実際はドライブシュートでも何でもなく、軌道も威力もごくごく平凡なシュートだったが、キーパーをしていた一般生徒はシュートを打った相手がアキラだったことに遠慮したのか、わざとゴールを許した。
「うっし、俺最強! 」
「バ~カ、どこがドライブシュートだよ! 」
例によってまたそれに飯山がツッコんで2人はギャハギャハ笑っていた。
允生もそれを見て笑っていた。今日は三井允生も登校してきていて体育の授業にも参加していた。
ヤンキーたちもサッカーは好きらしい。こんな時だけは真面目に体育に参加しているのが少し滑稽にも思えたが、しかし他の皆は上機嫌なヤンキーたちに何となくホッとしているようだった。
まあ不機嫌な時は理不尽なキレられ方をすることもあるし、接し方に余計に気を遣わなければならない。クラスの皆の気持ちも分かる気はした。

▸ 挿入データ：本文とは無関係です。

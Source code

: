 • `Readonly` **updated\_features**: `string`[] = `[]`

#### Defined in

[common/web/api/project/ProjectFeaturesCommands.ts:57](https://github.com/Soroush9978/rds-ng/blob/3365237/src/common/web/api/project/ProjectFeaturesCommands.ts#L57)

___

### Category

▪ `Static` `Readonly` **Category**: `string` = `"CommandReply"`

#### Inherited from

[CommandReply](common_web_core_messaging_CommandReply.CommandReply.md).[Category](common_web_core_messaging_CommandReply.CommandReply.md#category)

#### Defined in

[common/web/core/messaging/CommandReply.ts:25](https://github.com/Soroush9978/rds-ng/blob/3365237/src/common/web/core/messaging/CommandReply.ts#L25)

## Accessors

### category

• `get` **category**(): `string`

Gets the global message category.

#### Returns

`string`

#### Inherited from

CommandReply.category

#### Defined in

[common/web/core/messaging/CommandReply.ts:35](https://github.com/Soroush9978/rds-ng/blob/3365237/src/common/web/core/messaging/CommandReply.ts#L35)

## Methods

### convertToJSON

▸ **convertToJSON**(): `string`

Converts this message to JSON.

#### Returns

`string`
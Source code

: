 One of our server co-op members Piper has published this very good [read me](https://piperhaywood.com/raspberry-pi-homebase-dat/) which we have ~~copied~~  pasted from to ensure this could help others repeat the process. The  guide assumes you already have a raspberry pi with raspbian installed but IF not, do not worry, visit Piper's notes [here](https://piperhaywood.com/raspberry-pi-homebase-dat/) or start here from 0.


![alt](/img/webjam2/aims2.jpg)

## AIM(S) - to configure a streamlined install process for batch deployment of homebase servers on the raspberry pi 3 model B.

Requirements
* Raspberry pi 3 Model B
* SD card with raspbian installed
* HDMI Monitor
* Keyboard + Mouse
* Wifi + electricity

「はい、では今日の授業は終わりにします。体育委員の人は倉庫にボールをしまっておいて下さい」
体育の松永先生の声で俺は自分が体育委員だったことを思い出した。
松永先生も今日はとても温厚でニコニコしていた。
……もちろんこれが通常営業の様子だ。
ただ時々どこにあるのか誰にも見えないブチ切れスイッチが作動し、生徒たちは凍り付き息を潜めることがあるというだけの話だ。
そんな時はヤンキーたちも一切逆らう様子を見せない。どんな凶悪なヤンキーも剣道五段の松永先生が本気を出せば敵わないのではないか……というのは半ば冗談交じりにではあるが生徒間で囁かれている噂だった。
ブンブブブンブブ、ブンブンブブン!!!
俺がグラウンドに散らばっていた数個のサッカーボールを体育倉庫にしまっていると、校庭に大きなバイクの音が響き渡った。通常のバイクの運転では発せられることのない周囲を威嚇するための攻撃的な音だ。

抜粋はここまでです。